Bank Seeks Geeks for Mobile Banking Idea Contest

Westpac New Zealand is crowdsourcing its next mobile banking app.

The bank has put out a call for mobile banking app ideas from New Zealand developers and designers, offering $10,000 to each winner.

The contest, called The Westpac App Challenge, appears to welcome a variety of ideas so long as they "make a process, transaction, application or any other common banking activity easier, faster and safe for customers," explains the contest site. Individuals, teams and organizations can enter the challenge until September 13.

"We want more geeks," said a bank representative in a YouTube video explaining the contest. "We want to collaborate with you, developers in New Zealand, to help us make an application that is going to change banking."

The bank is seeking ideas and fresh thinking on how to engage with its customer base while also better connecting with young developers.

“We are fully embracing the change around mobility,” says Simon Pomeroy, head of digital at Westpac. “We see mobile as the key disrupter.”

To solicit entries, the bank said it will travel the country to meet with incubators, developer and designer groups, and schools that have strong IT curriculums. The bank is also using social media to generate some buzz and will host related Meetups to better engage with developers and discuss how to commercialize their ideas.

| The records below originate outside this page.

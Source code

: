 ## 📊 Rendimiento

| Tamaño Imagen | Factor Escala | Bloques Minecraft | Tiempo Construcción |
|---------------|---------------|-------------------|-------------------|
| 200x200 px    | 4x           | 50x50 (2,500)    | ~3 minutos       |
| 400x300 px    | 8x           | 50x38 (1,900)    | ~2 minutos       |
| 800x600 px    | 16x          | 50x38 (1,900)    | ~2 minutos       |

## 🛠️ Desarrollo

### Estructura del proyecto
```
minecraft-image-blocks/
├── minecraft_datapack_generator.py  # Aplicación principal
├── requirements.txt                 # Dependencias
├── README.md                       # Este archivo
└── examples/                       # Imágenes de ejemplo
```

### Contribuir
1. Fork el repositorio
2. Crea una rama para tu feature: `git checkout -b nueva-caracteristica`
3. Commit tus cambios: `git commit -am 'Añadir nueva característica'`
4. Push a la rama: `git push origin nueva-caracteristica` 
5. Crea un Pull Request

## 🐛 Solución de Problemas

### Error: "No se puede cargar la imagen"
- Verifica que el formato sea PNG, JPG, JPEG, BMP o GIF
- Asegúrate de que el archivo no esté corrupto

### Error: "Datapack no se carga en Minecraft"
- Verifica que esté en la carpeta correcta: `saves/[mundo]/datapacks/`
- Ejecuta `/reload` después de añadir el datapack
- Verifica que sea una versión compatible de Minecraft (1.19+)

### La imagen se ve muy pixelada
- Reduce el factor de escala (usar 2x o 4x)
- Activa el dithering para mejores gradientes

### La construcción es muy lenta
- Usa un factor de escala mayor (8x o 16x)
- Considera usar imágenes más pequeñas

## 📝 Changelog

Westpac said it will pick at least five entrants to give 15-minute presentations of their concepts to a panel of judges. (Applicants are responsible for travel and hotel costs.) At least two finalists will be chosen to develop their apps and will receive $10,000 in their Westpac bank accounts. The winners will retain the ownership of the intellectual property rights to the app in countries outside New Zealand and Australia.

Pomeroy expects young people and small businesses will be more apt to enter the contest as well as customers interested in solving a problem.

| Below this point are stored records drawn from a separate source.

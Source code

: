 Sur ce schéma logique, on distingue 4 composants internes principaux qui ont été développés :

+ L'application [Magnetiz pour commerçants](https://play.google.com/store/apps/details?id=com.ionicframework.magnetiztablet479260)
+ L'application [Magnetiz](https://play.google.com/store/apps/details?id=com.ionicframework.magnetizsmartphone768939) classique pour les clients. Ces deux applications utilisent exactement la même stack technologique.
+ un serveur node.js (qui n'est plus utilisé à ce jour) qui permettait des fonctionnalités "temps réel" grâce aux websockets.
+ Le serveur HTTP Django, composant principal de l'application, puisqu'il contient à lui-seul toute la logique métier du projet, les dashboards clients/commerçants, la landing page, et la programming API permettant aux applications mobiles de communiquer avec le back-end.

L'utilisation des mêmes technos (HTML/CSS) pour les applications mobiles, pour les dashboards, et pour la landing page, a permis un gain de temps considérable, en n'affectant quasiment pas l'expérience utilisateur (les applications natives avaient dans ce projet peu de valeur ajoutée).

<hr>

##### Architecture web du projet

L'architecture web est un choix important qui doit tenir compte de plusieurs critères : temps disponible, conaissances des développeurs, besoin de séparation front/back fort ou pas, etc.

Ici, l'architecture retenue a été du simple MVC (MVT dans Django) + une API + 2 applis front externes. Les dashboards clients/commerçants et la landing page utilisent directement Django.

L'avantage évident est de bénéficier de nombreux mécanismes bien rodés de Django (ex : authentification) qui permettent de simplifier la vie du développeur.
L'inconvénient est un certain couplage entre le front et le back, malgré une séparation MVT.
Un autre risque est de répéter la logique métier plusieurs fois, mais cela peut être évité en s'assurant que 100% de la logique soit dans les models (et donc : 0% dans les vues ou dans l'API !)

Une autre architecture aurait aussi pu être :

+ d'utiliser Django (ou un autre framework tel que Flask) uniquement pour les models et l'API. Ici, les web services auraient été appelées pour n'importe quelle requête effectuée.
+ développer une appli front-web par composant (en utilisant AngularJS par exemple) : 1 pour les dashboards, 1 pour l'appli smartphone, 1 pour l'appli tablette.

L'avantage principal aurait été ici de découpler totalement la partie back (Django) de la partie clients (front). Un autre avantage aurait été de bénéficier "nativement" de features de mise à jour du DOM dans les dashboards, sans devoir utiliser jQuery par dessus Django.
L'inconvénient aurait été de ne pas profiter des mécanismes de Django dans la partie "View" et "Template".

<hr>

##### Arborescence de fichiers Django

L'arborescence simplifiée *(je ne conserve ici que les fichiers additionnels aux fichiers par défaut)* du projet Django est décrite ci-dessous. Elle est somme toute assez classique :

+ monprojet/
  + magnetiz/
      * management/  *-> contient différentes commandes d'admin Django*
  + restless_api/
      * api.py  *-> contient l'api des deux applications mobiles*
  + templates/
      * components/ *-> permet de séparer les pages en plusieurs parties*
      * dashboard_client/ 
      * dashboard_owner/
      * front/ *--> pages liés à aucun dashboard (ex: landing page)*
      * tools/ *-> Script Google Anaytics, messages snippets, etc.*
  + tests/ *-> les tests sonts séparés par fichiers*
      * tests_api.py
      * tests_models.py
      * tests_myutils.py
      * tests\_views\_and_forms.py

Already, the bank has received more than 100 applications.

Westpac is the latest to join a growing cohort of institutions that have opted to use crowdsourcing to generate new product ideas. Including Westpac, banks like FNB in South Africa and Commonwealth Bank of Australia have sourced new ideas from employees.

Even the U.S. Treasury held a mobile app contest that solicited ideas for apps that would help Americans better manage their money.

Many bank-hosted challenges, however, aren't exclusive to mobile developments, nor do they seek ideas from outsiders. More typical are U.S. banks holding internal contests to solicit ideas from employees. Vendors like Imaginatik sell financial institutions software to help facilitate the process.

American banks also receive many mobile app ideas from their customers, some stemming from customers' complaints (removing a glitch that saves checks to the smartphone's camera roll, for example). Some banks have sought customer input about what personal finance management tools they should integrate into their apps (such as adding the ability to deactivate a debit card). Customers who own smartphones and have the freedom to download any firm's app are driving banks' mobile feature plans.